Le reste du temps, vous pouvez laisser évoluer votre portefeuille, sans le vérifier en permanence, le monde ne va pas s’écrouler. En dehors d’une surveillance mensuelle (voir hebdomadaire en cas de situation vraiment exceptionnelle), votre absence est même la bienvenue, elle vous évitera de faire des bêtises.
Bonjour et merci pour cet article. Sur quels pays émergents tu conseilles d’investir ?
Bonjour Mathis,
Tous ! Plus sérieusement, je n’ai pas de boule de cristal, et la diversification a toujours fait ses preuves.
En outre, si je citais quelques pays, et en admettant que la recommandation soit bonne aujourd’hui, elle pourrait ne plus l’être quand un futur lecteur lira cet article dans un ou deux ans.
Donc, le seul conseil qui restera toujours valable, c’est de diversifier, que ce soit dans les pays émergents ou ailleurs.

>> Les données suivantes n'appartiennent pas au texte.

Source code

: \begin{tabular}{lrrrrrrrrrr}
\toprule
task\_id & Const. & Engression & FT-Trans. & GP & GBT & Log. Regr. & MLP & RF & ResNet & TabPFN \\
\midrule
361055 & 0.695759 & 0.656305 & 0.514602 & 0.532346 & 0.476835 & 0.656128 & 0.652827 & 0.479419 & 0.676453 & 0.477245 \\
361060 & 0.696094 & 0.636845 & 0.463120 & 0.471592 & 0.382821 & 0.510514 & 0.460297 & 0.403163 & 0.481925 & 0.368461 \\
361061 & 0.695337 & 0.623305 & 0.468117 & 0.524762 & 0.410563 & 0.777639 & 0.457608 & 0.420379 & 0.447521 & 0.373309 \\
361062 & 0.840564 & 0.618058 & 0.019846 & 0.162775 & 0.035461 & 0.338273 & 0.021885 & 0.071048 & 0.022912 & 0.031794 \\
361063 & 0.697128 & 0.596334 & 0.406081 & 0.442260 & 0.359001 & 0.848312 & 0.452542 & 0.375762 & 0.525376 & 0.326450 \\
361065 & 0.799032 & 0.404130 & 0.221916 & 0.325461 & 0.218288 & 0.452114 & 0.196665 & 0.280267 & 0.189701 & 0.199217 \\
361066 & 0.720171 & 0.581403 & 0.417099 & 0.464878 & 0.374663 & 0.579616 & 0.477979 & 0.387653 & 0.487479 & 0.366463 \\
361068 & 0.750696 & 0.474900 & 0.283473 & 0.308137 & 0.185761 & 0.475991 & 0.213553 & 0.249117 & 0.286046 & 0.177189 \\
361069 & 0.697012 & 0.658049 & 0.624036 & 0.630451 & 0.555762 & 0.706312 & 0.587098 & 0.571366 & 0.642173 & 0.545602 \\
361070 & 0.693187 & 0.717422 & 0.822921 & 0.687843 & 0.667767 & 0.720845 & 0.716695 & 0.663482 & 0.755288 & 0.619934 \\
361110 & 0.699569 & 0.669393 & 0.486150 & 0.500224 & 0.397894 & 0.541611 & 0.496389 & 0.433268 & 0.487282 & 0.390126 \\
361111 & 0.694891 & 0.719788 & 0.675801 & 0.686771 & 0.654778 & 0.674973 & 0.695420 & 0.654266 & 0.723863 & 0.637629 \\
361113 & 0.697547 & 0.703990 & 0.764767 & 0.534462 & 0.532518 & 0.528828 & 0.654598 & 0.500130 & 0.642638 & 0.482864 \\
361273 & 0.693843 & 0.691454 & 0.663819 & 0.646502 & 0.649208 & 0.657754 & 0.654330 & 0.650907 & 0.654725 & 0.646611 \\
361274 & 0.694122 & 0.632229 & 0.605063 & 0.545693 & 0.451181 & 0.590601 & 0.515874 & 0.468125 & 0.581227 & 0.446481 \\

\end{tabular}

Bonjour, merci pour ce très bon article. Je me permets de partager ma pratique. Je rééquilibre 1 fois par an un portefeuille 60/40 mais avec une tolérance de 5%. Donc si j ai 63/37 je ne rééquilibre pas. Si j ai 65/35 je fais un petit rééquilibrage qui me ramène à 62% ou 63% pour être dans la zone de tolérance. Par contre si j’ai 70/30 la je reboot à 60/40. Par contre c est très important que sa façon de faire soit bien clair et choisi. Je ne sais pas si c est une bonne pratique mais c est celle que j applique strictement sur le long terme. Merci de votre avis et retours c est toujours intéressant. Très bonne journée.
Bonjour Loran,
Oui c’est aussi possible de faire comme ça. J’aurai toutefois tendance à rééquilibrer intégralement, plutôt qu’un rééquilibrage partiel pour revenir à 62/63 %, comme dans votre exemple.
Dans tous les cas, la différence ne sera pas très importante.
Bonne journée 🙂
Merci pour cet article.
Dans le cas d’un portefeuille uniquement composé d’actions avec une base de 20 actions, un versement de 5% dans chacune d’elle tout les mois.
Comment doit-on rééquilibrer ?
Lorsque que trop d’actions passe au delas de 6% de valeur et que d’autres passes à moins de 4 ?
Merci d’avance
Merci pour le retour !
Les actions sont plus volatiles que les ETF, j’aurai donc tendance à élargir un peu les bandes de rééquilibrage, c’est-à-dire ne rien faire tant qu’on reste entre 2,5 % et 7,5 % par action. Cela permettra de laisser évoluer les titres qui s’apprécient, et de ne pas casser immédiatement leur tendance (effet bonus, il y aura moins de transactions donc moins de frais). Egalement, on pourrait aussi imaginer un système de rééquilibrage basé sur les moyennes mobiles, afin de laisser les tendances s’exprimer au maximum.
Ensuite, tout dépend de l’enveloppe fiscale utilisée. Pour un PEA, le problème de la fiscalité ne se pose pas, mais pour un CTO, il vaut mieux rééquilibrer progressivement, par versements successifs, donc sans revente, afin d’éviter une imposition sur les plus-values.